Recognition of deferred tax

General recognition principle

  1. 7 It is inherent in the recognition of an asset or a liability that the reporting entity expects to recover or settle the carrying amount of that asset or liability. If it is probable that recovery or settlement of that carrying amount will make future tax payments larger (smaller) than they would be if such recovery or settlement were to have no tax consequences, this section requires an entity to recognise a deferred tax liability (deferred tax asset) with certain limited exceptions. If the entity expects to recover the carrying amount of an asset or settle the carrying amount of a liability without affecting taxable profit, no deferred tax arises in respect of the asset or liability.
  1. 8 An entity shall recognise a deferred tax asset or liability for tax recoverable or payable in future periods as a result of past transactions or events. Such tax arises from the differences between the carrying amounts of the entity’s assets and liabilities in the statement of financial position and the amounts attributed to those assets and liabilities by the tax authorities (such differences are called ‘temporary differences’), and the carryforward of currently unused tax losses and tax credits.

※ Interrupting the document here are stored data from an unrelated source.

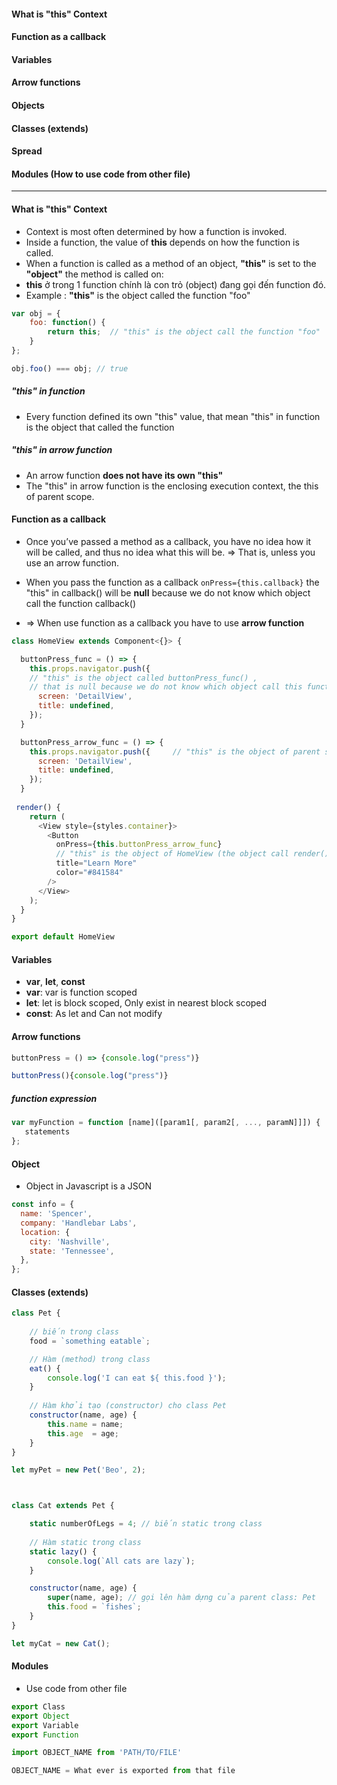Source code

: #### What is "this" Context
#### Function as a callback
#### Variables
#### Arrow functions
#### Objects
#### Classes (extends)
#### Spread
#### Modules (How to use code from other file)

--------------------

#### What is "this" Context

* Context is most often determined by how a function is invoked. 
* Inside a function, the value of **this** depends on how the function is called.
* When a function is called as a method of an object, **"this"** is set to the **"object"** the method is called on:
* **this** ở trong 1 function chính là con trỏ (object) đang gọi đến function đó.
* Example : **"this"** is the object called the function "foo"

```js
var obj = {
    foo: function() {
        return this;  // "this" is the object call the function "foo"
    }
};

obj.foo() === obj; // true

```

##### "this" in function

* Every function defined its own "this" value, that mean "this" in function is the object that called the function

##### "this" in arrow function

* An arrow function **does not have its own "this"**
* The "this" in arrow function is the enclosing execution context, the this of parent scope.

#### Function as a callback

* Once you’ve passed a method as a callback, you have no idea how it will be called, and thus no idea what this will be. => That is, unless you use an arrow function.

* When you pass the function as a callback `onPress={this.callback}` the "this" in callback() will be **null** because we do not know which object call the function callback()

* => When use function as a callback you have to use **arrow function**

```js
class HomeView extends Component<{}> {

  buttonPress_func = () => {    
    this.props.navigator.push({     
    // "this" is the object called buttonPress_func() , 
    // that is null because we do not know which object call this function
      screen: 'DetailView',
      title: undefined,
    });
  }

  buttonPress_arrow_func = () => {    
    this.props.navigator.push({     // "this" is the object of parent scope
      screen: 'DetailView',
      title: undefined,
    });
  }
 
 render() {
    return (
      <View style={styles.container}>
        <Button
          onPress={this.buttonPress_arrow_func}  
          // "this" is the object of HomeView (the object call render())
          title="Learn More"
          color="#841584"
        />
      </View>
    );
  }
}

export default HomeView
```



#### Variables
* **var**, **let**, **const**
* **var**: var is function scoped 
* **let**: let is block scoped, Only exist in nearest block scoped
* **const**: As let and Can not modify


#### Arrow functions

```js
buttonPress = () => {console.log("press")} 
```

```js
buttonPress(){console.log("press")}
```

##### function expression

```js
var myFunction = function [name]([param1[, param2[, ..., paramN]]]) {
   statements
};
```
#### Object

* Object in Javascript is a JSON

```js
const info = {
  name: 'Spencer',
  company: 'Handlebar Labs',
  location: {
    city: 'Nashville',
    state: 'Tennessee',
  },
};
```

#### Classes (extends)

```js
class Pet {
    
    // biến trong class
    food = `something eatable`; 

    // Hàm (method) trong class
    eat() {
        console.log('I can eat ${ this.food }'); 
    }
    
    // Hàm khởi tạo (constructor) cho class Pet
    constructor(name, age) {
        this.name = name;
        this.age  = age;
    }
}

let myPet = new Pet('Beo', 2);



class Cat extends Pet {

    static numberOfLegs = 4; // biến static trong class
  
    // Hàm static trong class
    static lazy() { 
        console.log(`All cats are lazy`);
    }

    constructor(name, age) {
        super(name, age); // gọi lên hàm dựng của parent class: Pet
        this.food = `fishes`;
    }
}

let myCat = new Cat();

```


#### Modules
* Use code from other file

```js
export Class
export Object
export Variable
export Function
```

```js
import OBJECT_NAME from 'PATH/TO/FILE'

OBJECT_NAME = What ever is exported from that file

```
















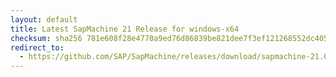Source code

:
 ```yaml
---
layout: default
title: Latest SapMachine 21 Release for windows-x64
checksum: sha256 781e608f28e4770a9ed76d86839be821dee7f3ef121268552dc405fe32678c92
redirect_to:
  - https://github.com/SAP/SapMachine/releases/download/sapmachine-21.0.5/sapmachine-jdk-21.0.5_windows-x64_bin.zip
---
```

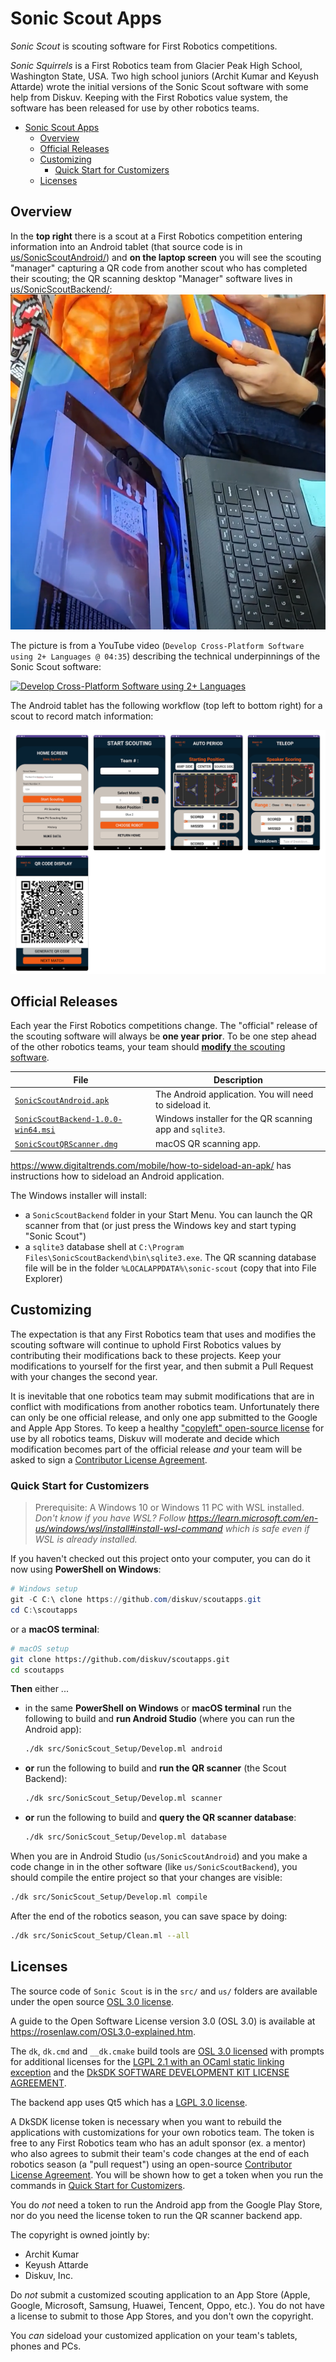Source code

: # Sonic Scout Apps

*Sonic Scout* is scouting software for First Robotics competitions.

*Sonic Squirrels* is a First Robotics team from Glacier Peak High School, Washington State, USA. Two high school juniors (Archit Kumar and Keyush Attarde) wrote the initial versions of the Sonic Scout software with some help from Diskuv. Keeping with the First Robotics value system, the software has been released for use by other robotics teams.

- [Sonic Scout Apps](#sonic-scout-apps)
  - [Overview](#overview)
  - [Official Releases](#official-releases)
  - [Customizing](#customizing)
    - [Quick Start for Customizers](#quick-start-for-customizers)
  - [Licenses](#licenses)

## Overview

In the **top right** there is a scout at a First Robotics competition entering information into an Android tablet (that source code is in [us/SonicScoutAndroid/](us/SonicScoutAndroid/)) and **on the laptop screen** you will see the scouting "manager" capturing a QR code from another scout who has completed their scouting; the QR scanning desktop "Manager" software lives in [us/SonicScoutBackend/](us/SonicScoutBackend/):
![Windows desktop "manager" app](docs/assets/DesktopManagerApp-Live.png)

The picture is from a YouTube video (`Develop Cross-Platform Software using 2+ Languages @ 04:35`) describing the technical underpinnings of the Sonic Scout software:

[![Develop Cross-Platform Software using 2+ Languages](https://img.youtube.com/vi/N9fVAIPMfKU/0.jpg)](https://www.youtube.com/watch?v=N9fVAIPMfKU)

The Android tablet has the following workflow (top left to bottom right) for a scout to record match information:

![Android tablet pages](docs/assets/AndroidTablet-Pages.png)

## Official Releases

Each year the First Robotics competitions change. The "official" release of the scouting software will always be **one year prior**. To be one step ahead of the other robotics teams, your team should [**modify** the scouting software](#customizing).

| File                                                                                                                                      | Description                                              |
| ----------------------------------------------------------------------------------------------------------------------------------------- | -------------------------------------------------------- |
| [`SonicScoutAndroid.apk`](https://github.com/diskuv/scoutapps/releases/download/2024.07.29/SonicScoutAndroid.apk)                         | The Android application. You will need to sideload it.   |
| [`SonicScoutBackend-1.0.0-win64.msi`](https://github.com/diskuv/scoutapps/releases/download/2024.07.29/SonicScoutBackend-1.0.0-win64.msi) | Windows installer for the QR scanning app and `sqlite3`. |
| [`SonicScoutQRScanner.dmg`](https://github.com/diskuv/scoutapps/releases/download/2024.07.29/SonicScoutQRScanner.dmg)                     | macOS QR scanning app.                                   |

<https://www.digitaltrends.com/mobile/how-to-sideload-an-apk/> has instructions how to sideload an Android application.

The Windows installer will install:

- a `SonicScoutBackend` folder in your Start Menu. You can launch the QR scanner from that (or just press the Windows key and start typing "Sonic Scout")
- a `sqlite3` database shell at `C:\Program Files\SonicScoutBackend\bin\sqlite3.exe`. The QR scanning database file will be in the folder `%LOCALAPPDATA%\sonic-scout` (copy that into File Explorer)

## Customizing

The expectation is that any First Robotics team that uses and modifies the scouting software will continue to uphold First Robotics values by contributing their modifications back to these projects. Keep your modifications to yourself for the first year, and then submit a Pull Request with your changes the second year.

It is inevitable that one robotics team may submit modifications that are in conflict with modifications from another robotics team. Unfortunately there can only be one official release, and only one app submitted to the Google and Apple App Stores. To keep a healthy ["copyleft" open-source license](#licenses) for use by all robotics teams, Diskuv will moderate and decide which modification becomes part of the official release *and* your team will be asked to sign a [Contributor License Agreement](https://www.apache.org/licenses/contributor-agreements.html).

### Quick Start for Customizers

> Prerequisite: A Windows 10 or Windows 11 PC with WSL installed. *Don't know if you have WSL? Follow <https://learn.microsoft.com/en-us/windows/wsl/install#install-wsl-command> which is safe even if WSL is already installed.*

If you haven't checked out this project onto your computer, you can do it now using **PowerShell on Windows**:

```powershell
# Windows setup
git -C C:\ clone https://github.com/diskuv/scoutapps.git
cd C:\scoutapps
```

or a **macOS terminal**:

```sh
# macOS setup
git clone https://github.com/diskuv/scoutapps.git
cd scoutapps
```

**Then** either ...

- in the same **PowerShell on Windows** or **macOS terminal** run the following to build and **run Android Studio** (where you can run the Android app):

  ```sh
  ./dk src/SonicScout_Setup/Develop.ml android
  ```

- **or** run the following to build and **run the QR scanner** (the Scout Backend):

  ```sh
  ./dk src/SonicScout_Setup/Develop.ml scanner
  ```

- **or** run the following to build and **query the QR scanner database**:

  ```sh
  ./dk src/SonicScout_Setup/Develop.ml database
  ```

When you are in Android Studio (`us/SonicScoutAndroid`) and you make a code change in
in the other software (like `us/SonicScoutBackend`), you should compile the entire project
so that your changes are visible:

```sh
./dk src/SonicScout_Setup/Develop.ml compile
```

After the end of the robotics season, you can save space by doing:

```sh
./dk src/SonicScout_Setup/Clean.ml --all
```

## Licenses

The source code of `Sonic Scout` is in the `src/` and `us/` folders are available
under the open source [OSL 3.0 license](./LICENSE-OSL3).

A guide to the Open Software License version 3.0 (OSL 3.0) is available at
<https://rosenlaw.com/OSL3.0-explained.htm>.

The `dk`, `dk.cmd` and `__dk.cmake` build tools are [OSL 3.0 licensed](./LICENSE-OSL3)
with prompts for additional licenses for the [LGPL 2.1 with an OCaml static linking exception](./LICENSE-LGPL21-ocaml) and the [DkSDK SOFTWARE DEVELOPMENT KIT LICENSE AGREEMENT](./LICENSE-DKSDK).

The backend app uses Qt5 which has a [LGPL 3.0 license](https://doc.qt.io/qt-5/licensing.html).

A DkSDK license token is necessary when you want to rebuild the applications with
customizations for your own robotics team. The token is free to any First Robotics team
who has an adult sponsor (ex. a mentor) who also agrees to submit their team's code changes at the end of each robotics season (a "pull request") using an open-source
[Contributor License Agreement](https://yahoo.github.io/oss-guide/docs/resources/what-is-cla.html).
You will be shown how to get a token when you run the commands in [Quick Start for Customizers](#quick-start-for-customizers).

You do *not* need a token to run the Android app from the Google Play Store, nor do you
need the license token to run the QR scanner backend app.

The copyright is owned jointly by:

- Archit Kumar
- Keyush Attarde
- Diskuv, Inc.

Do *not* submit a customized scouting application to an App Store (Apple, Google, Microsoft, Samsung, Huawei, Tencent, Oppo, etc.). You do not have a license to submit to those App Stores, and you don't own the copyright.

You *can* sideload your customized application on your team's tablets, phones and PCs.
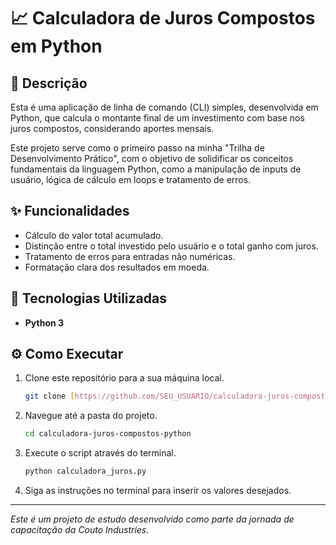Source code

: # 📈 Calculadora de Juros Compostos em Python

## 📝 Descrição

Esta é uma aplicação de linha de comando (CLI) simples, desenvolvida em Python, que calcula o montante final de um investimento com base nos juros compostos, considerando aportes mensais.

Este projeto serve como o primeiro passo na minha "Trilha de Desenvolvimento Prático", com o objetivo de solidificar os conceitos fundamentais da linguagem Python, como a manipulação de inputs de usuário, lógica de cálculo em loops e tratamento de erros.

## ✨ Funcionalidades

* Cálculo do valor total acumulado.
* Distinção entre o total investido pelo usuário e o total ganho com juros.
* Tratamento de erros para entradas não numéricas.
* Formatação clara dos resultados em moeda.

## 🚀 Tecnologias Utilizadas

* **Python 3**

## ⚙️ Como Executar

1.  Clone este repositório para a sua máquina local.
    ```bash
    git clone [https://github.com/SEU_USUARIO/calculadora-juros-compostos-python.git](https://github.com/SEU_USUARIO/calculadora-juros-compostos-python.git)
    ```
2.  Navegue até a pasta do projeto.
    ```bash
    cd calculadora-juros-compostos-python
    ```
3.  Execute o script através do terminal.
    ```bash
    python calculadora_juros.py
    ```
4.  Siga as instruções no terminal para inserir os valores desejados.

---
*Este é um projeto de estudo desenvolvido como parte da jornada de capacitação da Couto Industries.*
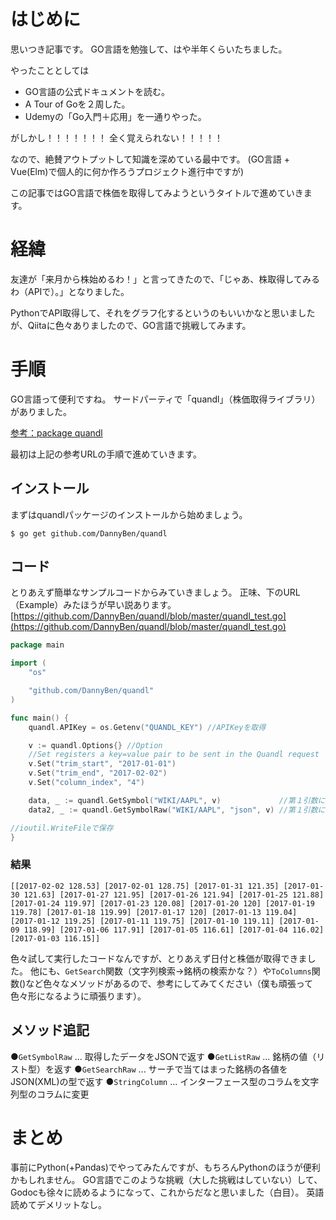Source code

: # はじめに

思いつき記事です。
GO言語を勉強して、はや半年くらいたちました。

やったこととしては

+ GO言語の公式ドキュメントを読む。
+ A Tour of Goを２周した。
+ Udemyの「Go入門＋応用」を一通りやった。

がしかし！！！！！！！
全く覚えられない！！！！！

なので、絶賛アウトプットして知識を深めている最中です。
(GO言語 + Vue(Elm)で個人的に何か作ろうプロジェクト進行中ですが)

この記事ではGO言語で株価を取得してみようというタイトルで進めていきます。

# 経緯
友達が「来月から株始めるわ！」と言ってきたので、「じゃあ、株取得してみるわ（APIで）。」となりました。

PythonでAPI取得して、それをグラフ化するというのもいいかなと思いましたが、Qiitaに色々ありましたので、GO言語で挑戦してみます。

# 手順
GO言語って便利ですね。
サードパーティで「quandl」（株価取得ライブラリ）がありました。

[参考：package quandl](https://godoc.org/github.com/DannyBen/quandl)

最初は上記の参考URLの手順で進めていきます。

## インストール
まずはquandlパッケージのインストールから始めましょう。

```
$ go get github.com/DannyBen/quandl
```

## コード
とりあえず簡単なサンプルコードからみていきましょう。
正味、下のURL（Example）みたほうが早い説あります。
[https://github.com/DannyBen/quandl/blob/master/quandl_test.go](https://github.com/DannyBen/quandl/blob/master/quandl_test.go)

```go
package main

import (
	"os"

	"github.com/DannyBen/quandl"
)

func main() {
	quandl.APIKey = os.Getenv("QUANDL_KEY") //APIKeyを取得

	v := quandl.Options{} //Option
	//Set registers a key=value pair to be sent in the Quandl request
	v.Set("trim_start", "2017-01-01")
	v.Set("trim_end", "2017-02-02")
	v.Set("column_index", "4")

	data, _ := quandl.GetSymbol("WIKI/AAPL", v)             //第１引数に指定した銘柄のシンボルを取得
	data2, _ := quandl.GetSymbolRaw("WIKI/AAPL", "json", v) //第１引数に指定した銘柄のシンボルをjson形式で取得

//ioutil.WriteFileで保存
}
```
### 結果
```
[[2017-02-02 128.53] [2017-02-01 128.75] [2017-01-31 121.35] [2017-01-30 121.63] [2017-01-27 121.95] [2017-01-26 121.94] [2017-01-25 121.88] [2017-01-24 119.97] [2017-01-23 120.08] [2017-01-20 120] [2017-01-19 119.78] [2017-01-18 119.99] [2017-01-17 120] [2017-01-13 119.04] [2017-01-12 119.25] [2017-01-11 119.75] [2017-01-10 119.11] [2017-01-09 118.99] [2017-01-06 117.91] [2017-01-05 116.61] [2017-01-04 116.02] [2017-01-03 116.15]]
```
色々試して実行したコードなんですが、とりあえず日付と株価が取得できました。
他にも、```GetSearch```関数（文字列検索→銘柄の検索かな？）や```ToColumns```関数()など色々なメソッドがあるので、参考にしてみてください（僕も頑張って色々形になるように頑張ります）。

## メソッド追記
●```GetSymbolRaw``` ... 取得したデータをJSONで返す
●```GetListRaw``` ... 銘柄の値（リスト型）を返す
●```GetSearchRaw``` ... サーチで当てはまった銘柄の各値をJSON(XML)の型で返す
●```StringColumn``` ... インターフェース型のコラムを文字列型のコラムに変更

# まとめ
事前にPython(+Pandas)でやってみたんですが、もちろんPythonのほうが便利かもしれません。
GO言語でこのような挑戦（大した挑戦はしていない）して、Godocも徐々に読めるようになって、これからだなと思いました（白目）。
英語読めてデメリットなし。
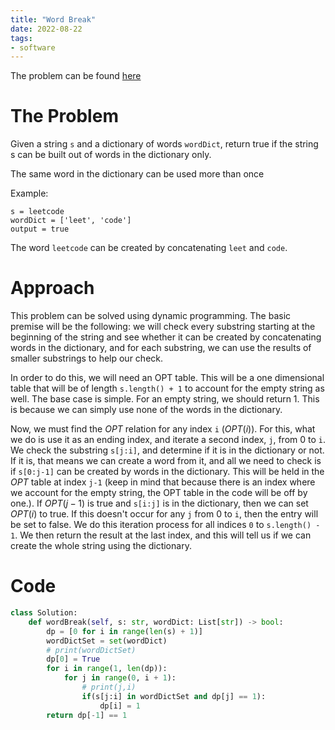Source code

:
 ```yaml
---
title: "Word Break"
date: 2022-08-22
tags:
- software
---
```


The problem can be found [here](https://leetcode.com/problems/word-break/)

# The Problem
Given a string `s` and a dictionary of words `wordDict`, return true if the string s can be built out of words in the dictionary only.

The same word in the dictionary can be used more than once

Example:
```
s = leetcode
wordDict = ['leet', 'code']
output = true
```
The word `leetcode` can be created by concatenating `leet` and `code`.

# Approach
This problem can be solved using dynamic programming. The basic premise will be the following: we will check every substring starting at the beginning of the string and see whether it can be created by concatenating words in the dictionary, and for each substring, we can use the results of smaller substrings to help our check.

In order to do this, we will need an OPT table. This will be a one dimensional table that will be of length `s.length() + 1` to account for the empty string as well. The base case is simple. For an empty string, we should return 1. This is because we can simply use none of the words in the dictionary. 

Now, we must find the $OPT$ relation for any index `i` ($OPT(i)$). For this, what we do is use it as an ending index, and iterate a second index, `j`, from 0 to `i`. We check the substring `s[j:i]`, and determine if it is in the dictionary or not. If it is, that means we can create a word from it, and all we need to check is if `s[0:j-1]` can be created by words in the dictionary. This will be held in the $OPT$ table at index `j-1` (keep in mind that because there is an index where we account for the empty string, the OPT table in the code will be off by one.). If $OPT(j-1)$ is true and `s[i:j]` is in the dictionary, then we can set $OPT(i)$ to true. If this doesn't occur for any `j` from 0 to `i`, then the entry will be set to false. We do this iteration process for all indices `0` to `s.length() - 1`. We then return the result at the last index, and this will tell us if we can create the whole string using the dictionary.

# Code
```py
class Solution:
    def wordBreak(self, s: str, wordDict: List[str]) -> bool:
        dp = [0 for i in range(len(s) + 1)]
        wordDictSet = set(wordDict)
        # print(wordDictSet)
        dp[0] = True
        for i in range(1, len(dp)):
            for j in range(0, i + 1):
                # print(j,i)
                if(s[j:i] in wordDictSet and dp[j] == 1):
                    dp[i] = 1
        return dp[-1] == 1
```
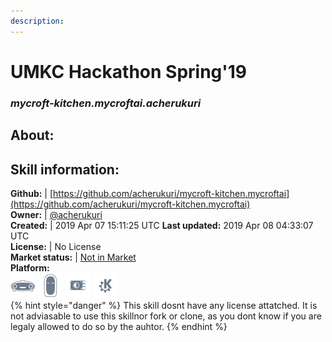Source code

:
 ```yaml
---  
description:   
---  
```

# UMKC Hackathon Spring'19  
### _mycroft-kitchen.mycroftai.acherukuri_  
## About:  


## Skill information:  
**Github:** | [https://github.com/acherukuri/mycroft-kitchen.mycroftai](https://github.com/acherukuri/mycroft-kitchen.mycroftai)  
**Owner:** | [@acherukuri](https://github.com/acherukuri)  
**Created:** | 2019 Apr 07 15:11:25 UTC  **Last updated:** 2019 Apr 08 04:33:07 UTC  
**License:** | No License  
**Market status:** | [Not in Market](https://market.mycroft.ai/skill/)  
**Platform:**  
 ![](../.gitbook/assets/mark-1-icon.png)  ![](../.gitbook/assets/mark-2-icon.png)  ![](../.gitbook/assets/picroft-icon.png)  ![](../.gitbook/assets/kde.png)   
{% hint style="danger" %}
This skill dosnt have any license attatched. It is not adviasable to use this skillnor fork or clone, as you dont know if you are legaly allowed to do so by the auhtor.
{% endhint %}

Tax bases and temporary differences

  1. 9 The tax base of an asset is the amount that will be deductible for tax purposes against any taxable economic benefits that will flow to an entity when it recovers the carrying amount of the asset. If those economic benefits will not be taxable, the tax base of the asset is equal to its carrying amount.
  1. 10 The tax base of a liability is its carrying amount less any amount that will be deductible for tax purposes in respect of that liability in future periods. In the case of revenue that is received in advance, the tax base of the resulting liability is its carrying amount less any amount of the revenue that will not be taxable in future periods.
  1. 11 Some items have a tax base but are not recognised as assets and liabilities in the statement of financial position. For example, research and development costs are recognised as an expense when determining accounting profit in the period in which they are incurred but may not be permitted as a deduction when determining taxable profit (tax loss) until a later period. The difference between the tax base of the research and development costs, being the amount that the taxation authorities will permit as a deduction in future periods, and the carrying amount of nil is a deductible temporary difference that results in a deferred tax asset.
  1. 12 Temporary differences are differences between the carrying amount of an asset or liability in the statement of financial position and its tax base. In consolidated financial statements, temporary differences are determined by comparing the carrying amounts of assets and liabilities in the consolidated financial statements with the appropriate tax base. The tax base is determined by reference to a consolidated tax return in those jurisdictions in which such a return is filed. In other jurisdictions, the tax base is determined by reference to the tax returns of each entity in the group.
  1. 13 Examples of situations in which temporary differences arise include:
    1. the identifiable assets acquired and liabilities assumed in a business combination are recognised at their fair values in accordance with Section 19 Business Combinations and Goodwill, but no equivalent adjustment is made for tax purposes (for example, the tax base of an asset may remain at cost to the previous owner). The resulting deferred tax asset or liability affects the amount of goodwill that an entity recognises.
    2. assets are remeasured but no equivalent adjustment is made for tax purposes. For example, this Standard permits or requires certain assets to be remeasured at fair value or to be revalued (for example, Section 16 Investment Property and Section 17 Property, Plant and Equipment).
    3. goodwill arises in a business combination, for example, the tax base of goodwill will be nil if taxation authorities do not allow the amortisation or the impairment of goodwill as a deductible expense when taxable profit is determined and do not permit the cost of goodwill to be treated as a deductible expense on disposal of the subsidiary.
    4. the tax base of an asset or a liability on initial recognition differs from its initial carrying amount.
    5. the carrying amount of investments in subsidiaries, branches and associates or interests in joint ventures becomes different from the tax base of the investment or interest.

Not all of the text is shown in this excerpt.